§ **Action item**:
Set down the line containing "code (ISO 4217)." and every line that follows it in the listing below, exactly as written and with nothing added.

§ **Data records**:
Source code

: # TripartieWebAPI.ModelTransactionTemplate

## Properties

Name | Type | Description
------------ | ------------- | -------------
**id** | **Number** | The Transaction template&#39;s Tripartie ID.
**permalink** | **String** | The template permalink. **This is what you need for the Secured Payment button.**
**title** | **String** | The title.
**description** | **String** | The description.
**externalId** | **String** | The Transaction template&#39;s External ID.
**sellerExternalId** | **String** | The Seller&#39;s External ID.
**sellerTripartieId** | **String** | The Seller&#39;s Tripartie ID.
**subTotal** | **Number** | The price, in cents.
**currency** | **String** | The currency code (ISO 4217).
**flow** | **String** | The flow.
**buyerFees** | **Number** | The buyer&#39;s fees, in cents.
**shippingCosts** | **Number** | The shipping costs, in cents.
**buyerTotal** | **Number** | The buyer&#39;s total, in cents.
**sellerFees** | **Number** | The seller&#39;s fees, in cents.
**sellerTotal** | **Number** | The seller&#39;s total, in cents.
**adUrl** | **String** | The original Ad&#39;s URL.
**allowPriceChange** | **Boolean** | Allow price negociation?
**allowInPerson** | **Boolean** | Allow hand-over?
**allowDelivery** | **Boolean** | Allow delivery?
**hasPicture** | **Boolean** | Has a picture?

§ **Problem solution**:
**currency** | **String** | The currency code (ISO 4217).
**flow** | **String** | The flow.
**buyerFees** | **Number** | The buyer&#39;s fees, in cents.
**shippingCosts** | **Number** | The shipping costs, in cents.
**buyerTotal** | **Number** | The buyer&#39;s total, in cents.
**sellerFees** | **Number** | The seller&#39;s fees, in cents.
**sellerTotal** | **Number** | The seller&#39;s total, in cents.
**adUrl** | **String** | The original Ad&#39;s URL.
**allowPriceChange** | **Boolean** | Allow price negociation?
**allowInPerson** | **Boolean** | Allow hand-over?
**allowDelivery** | **Boolean** | Allow delivery?
**hasPicture** | **Boolean** | Has a picture?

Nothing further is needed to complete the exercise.